Curves 706, 708, 710 illustrate a training loss associated with a NESD loss function for an DFC technique. In other words, curve 706 may illustrate an average performance of a feedback control system comprising a ML model trained based on an DFC technique (such as, trained based on the methos of training provided by the present disclosure).
Curve 706 illustrates an average performance of a feedback control system comprising an ML model which has been trained (e.g., during a training stage) using synthetically generated feedback transfer functions (e.g., as target data) and tested (e.g., during a testing stage which is similar to an inference stage) using measured feedback transfer functions, such as referred as “DFC(S) method”.
Curve 708 illustrates an average performance of a feedback control system comprising an ML model which has been trained (e.g., during a training stage) and tested (e.g., during a testing stage which is similar to an inference stage) using measured feedback transfer functions, such as referred as “DFC(M) method”.
Curve 710 illustrates an average performance of a feedback control system comprising an ML model which has been pre-trained (e.g., during a training stage) with synthetically generated feedback transfer functions (e.g., as target data), fine-tuned (e.g., during a training stage) with measured feedback transfer functions (e.g., as target data), and tested (e.g., during a testing stage which is similar to an inference stage) with measured feedback transfer functions, such as referred as “DFC” method.

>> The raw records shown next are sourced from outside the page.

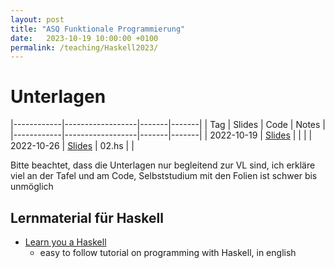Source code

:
 ```yaml
---
layout: post
title: "ASQ Funktionale Programmierung"
date:   2023-10-19 10:00:00 +0100
permalink: /teaching/Haskell2023/
---
```

<!-- LTeX: language=de-DE -->


# Unterlagen

|------------|------------------|-------|-------|
| Tag        | Slides           | Code  | Notes |
|------------|------------------|-------|-------|
| 2022-10-19 | [Slides](01.pdf) |       |       |
| 2022-10-26 | [Slides](02.pdf) | 02.hs |       |

Bitte beachtet, dass die Unterlagen nur begleitend zur VL sind, ich erkläre viel an der Tafel und am Code, Selbststudium mit den Folien ist schwer bis unmöglich

## Lernmaterial für Haskell

- [Learn you a Haskell](http://learnyouahaskell.com/)
  - easy to follow tutorial on programming with Haskell, in english


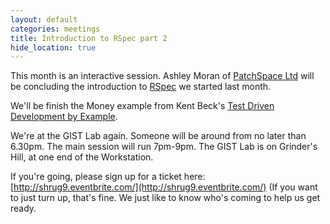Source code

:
 ```yaml
---
layout: default
categories: meetings
title: Introduction to RSpec part 2
hide_location: true
---
```


This month is an interactive session. Ashley Moran of [PatchSpace Ltd](http://www.patchspace.co.uk/) will be concluding the introduction to [RSpec](http://rspec.info/) we started last month.

We'll be finish the Money example from Kent Beck's [Test Driven Development by Example](http://www.goodreads.com/book/show/6408726-test-driven-development-by-example).

We're at the GIST Lab again. Someone will be around from no later than 6.30pm. The main session will run 7pm-9pm. The GIST Lab is on Grinder's Hill, at one end of the Workstation.

If you're going, please sign up for a ticket here: [http://shrug9.eventbrite.com/](http://shrug9.eventbrite.com/) (If you want to just turn up, that's fine. We just like to know who's coming to help us get ready.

In other words, Curve 710 may illustrate an average performance of a feedback control system comprising a ML model which has been trained with synthetic feedback transfer functions and measured feedback transfer functions, and tested with measured feedback transfer functions.
For example, the measured feedback transfer functions can be indicative of real-world measured feedback transfer functions (e.g., impulse responses of real-world measured feedback paths).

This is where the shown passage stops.